WHAT YOU NEED TO DO: Which of the lines below contain the string "news"? Pull each one out of the data.

EXTRACTED DATA:
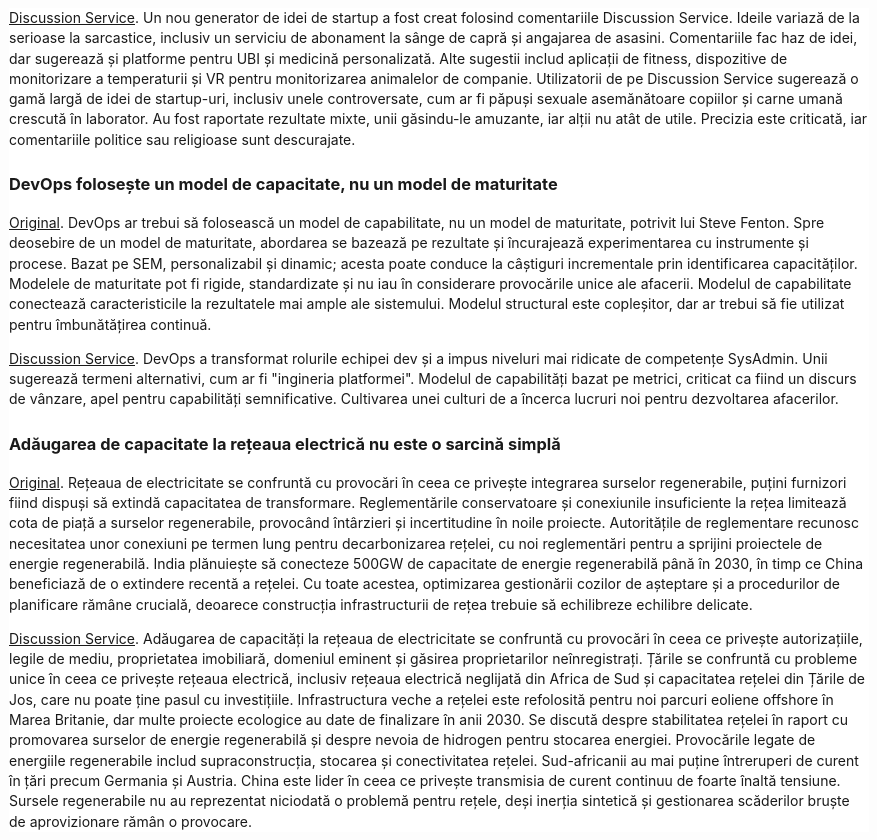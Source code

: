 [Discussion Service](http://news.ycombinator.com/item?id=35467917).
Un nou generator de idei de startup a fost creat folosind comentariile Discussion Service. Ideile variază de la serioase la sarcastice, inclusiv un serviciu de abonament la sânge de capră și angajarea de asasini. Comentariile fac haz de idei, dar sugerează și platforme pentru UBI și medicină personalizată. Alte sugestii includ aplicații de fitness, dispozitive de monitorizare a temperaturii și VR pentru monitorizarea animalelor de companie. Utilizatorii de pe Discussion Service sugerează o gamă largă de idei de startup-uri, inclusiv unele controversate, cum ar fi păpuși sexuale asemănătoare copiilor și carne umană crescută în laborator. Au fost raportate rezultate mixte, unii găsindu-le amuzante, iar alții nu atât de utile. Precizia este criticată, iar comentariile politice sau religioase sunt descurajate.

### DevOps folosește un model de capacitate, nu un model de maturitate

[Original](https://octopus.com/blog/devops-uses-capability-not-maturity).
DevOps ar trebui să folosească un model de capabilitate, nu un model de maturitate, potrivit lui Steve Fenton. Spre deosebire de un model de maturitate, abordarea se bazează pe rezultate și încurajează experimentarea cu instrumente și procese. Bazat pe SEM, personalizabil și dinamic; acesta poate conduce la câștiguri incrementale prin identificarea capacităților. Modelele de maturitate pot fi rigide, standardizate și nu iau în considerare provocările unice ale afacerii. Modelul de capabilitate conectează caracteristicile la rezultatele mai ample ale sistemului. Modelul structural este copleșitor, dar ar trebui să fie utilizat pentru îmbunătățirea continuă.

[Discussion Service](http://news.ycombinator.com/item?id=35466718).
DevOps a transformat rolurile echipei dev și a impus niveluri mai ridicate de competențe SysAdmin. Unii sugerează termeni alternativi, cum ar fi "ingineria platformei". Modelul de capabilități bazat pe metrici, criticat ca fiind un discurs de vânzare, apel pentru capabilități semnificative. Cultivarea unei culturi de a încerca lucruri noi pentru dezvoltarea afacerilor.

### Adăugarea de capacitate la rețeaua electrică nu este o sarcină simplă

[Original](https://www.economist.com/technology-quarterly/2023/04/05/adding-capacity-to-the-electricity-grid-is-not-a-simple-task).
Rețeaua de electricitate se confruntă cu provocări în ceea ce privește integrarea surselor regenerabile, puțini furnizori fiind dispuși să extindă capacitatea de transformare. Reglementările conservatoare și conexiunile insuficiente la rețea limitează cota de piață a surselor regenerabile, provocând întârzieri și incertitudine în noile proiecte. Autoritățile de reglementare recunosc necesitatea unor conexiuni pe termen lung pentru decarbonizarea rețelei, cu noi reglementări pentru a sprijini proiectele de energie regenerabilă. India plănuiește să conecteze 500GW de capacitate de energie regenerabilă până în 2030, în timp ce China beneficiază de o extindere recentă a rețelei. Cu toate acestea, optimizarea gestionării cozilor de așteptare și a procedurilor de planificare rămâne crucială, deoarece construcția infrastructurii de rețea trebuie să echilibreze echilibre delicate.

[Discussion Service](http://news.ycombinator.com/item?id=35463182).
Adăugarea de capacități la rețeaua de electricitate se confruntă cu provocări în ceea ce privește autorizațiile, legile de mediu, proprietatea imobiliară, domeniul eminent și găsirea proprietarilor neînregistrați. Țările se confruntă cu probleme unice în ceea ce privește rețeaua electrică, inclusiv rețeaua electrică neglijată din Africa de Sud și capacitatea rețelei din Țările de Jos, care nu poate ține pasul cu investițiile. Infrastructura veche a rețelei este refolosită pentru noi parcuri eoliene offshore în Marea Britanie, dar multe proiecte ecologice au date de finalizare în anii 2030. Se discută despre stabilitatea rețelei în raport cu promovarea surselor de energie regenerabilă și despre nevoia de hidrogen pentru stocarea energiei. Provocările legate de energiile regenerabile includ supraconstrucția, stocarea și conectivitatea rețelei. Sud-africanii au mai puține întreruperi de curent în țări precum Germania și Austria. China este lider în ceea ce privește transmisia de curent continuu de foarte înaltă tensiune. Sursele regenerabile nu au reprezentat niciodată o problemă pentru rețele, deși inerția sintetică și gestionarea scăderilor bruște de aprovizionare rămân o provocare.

...

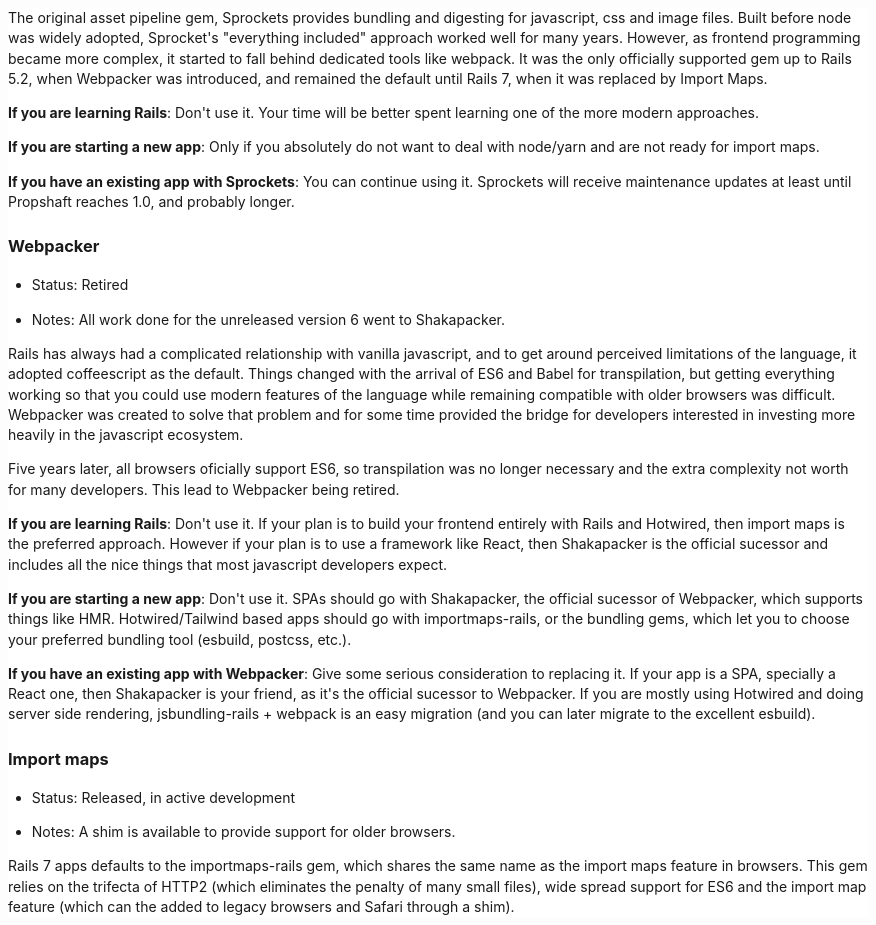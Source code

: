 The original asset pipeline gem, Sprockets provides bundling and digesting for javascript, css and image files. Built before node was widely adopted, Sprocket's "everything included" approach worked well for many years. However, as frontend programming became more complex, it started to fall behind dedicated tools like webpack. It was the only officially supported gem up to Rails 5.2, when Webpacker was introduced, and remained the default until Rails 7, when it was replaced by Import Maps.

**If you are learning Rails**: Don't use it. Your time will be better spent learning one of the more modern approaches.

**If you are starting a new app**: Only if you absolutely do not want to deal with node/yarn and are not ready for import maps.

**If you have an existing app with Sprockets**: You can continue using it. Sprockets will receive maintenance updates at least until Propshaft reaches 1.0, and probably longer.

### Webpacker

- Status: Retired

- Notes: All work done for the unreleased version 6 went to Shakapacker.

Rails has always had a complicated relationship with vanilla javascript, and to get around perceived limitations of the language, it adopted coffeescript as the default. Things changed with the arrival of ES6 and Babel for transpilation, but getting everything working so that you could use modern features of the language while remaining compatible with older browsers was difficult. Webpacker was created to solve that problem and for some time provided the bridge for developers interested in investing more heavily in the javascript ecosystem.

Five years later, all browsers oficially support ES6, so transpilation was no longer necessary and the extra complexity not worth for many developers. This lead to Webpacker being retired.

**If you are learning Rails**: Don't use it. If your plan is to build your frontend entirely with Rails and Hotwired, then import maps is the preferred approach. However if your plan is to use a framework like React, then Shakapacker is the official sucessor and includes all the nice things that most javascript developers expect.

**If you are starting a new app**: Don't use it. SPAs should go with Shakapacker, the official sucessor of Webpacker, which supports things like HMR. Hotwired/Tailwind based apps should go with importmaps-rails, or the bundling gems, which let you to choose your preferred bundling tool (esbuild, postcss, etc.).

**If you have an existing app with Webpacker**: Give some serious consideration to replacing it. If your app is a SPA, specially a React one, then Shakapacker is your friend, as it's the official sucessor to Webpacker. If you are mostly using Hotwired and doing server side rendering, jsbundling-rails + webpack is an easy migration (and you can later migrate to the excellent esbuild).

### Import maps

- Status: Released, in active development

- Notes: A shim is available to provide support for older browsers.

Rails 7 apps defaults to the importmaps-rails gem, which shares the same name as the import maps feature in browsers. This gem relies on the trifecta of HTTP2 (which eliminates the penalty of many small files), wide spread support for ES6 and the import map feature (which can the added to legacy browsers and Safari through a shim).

EXPECTED OUTPUT:
: [Discussion Service](http://news.ycombinator.com/item?id=35467917).
[Discussion Service](http://news.ycombinator.com/item?id=35466718).
[Discussion Service](http://news.ycombinator.com/item?id=35463182).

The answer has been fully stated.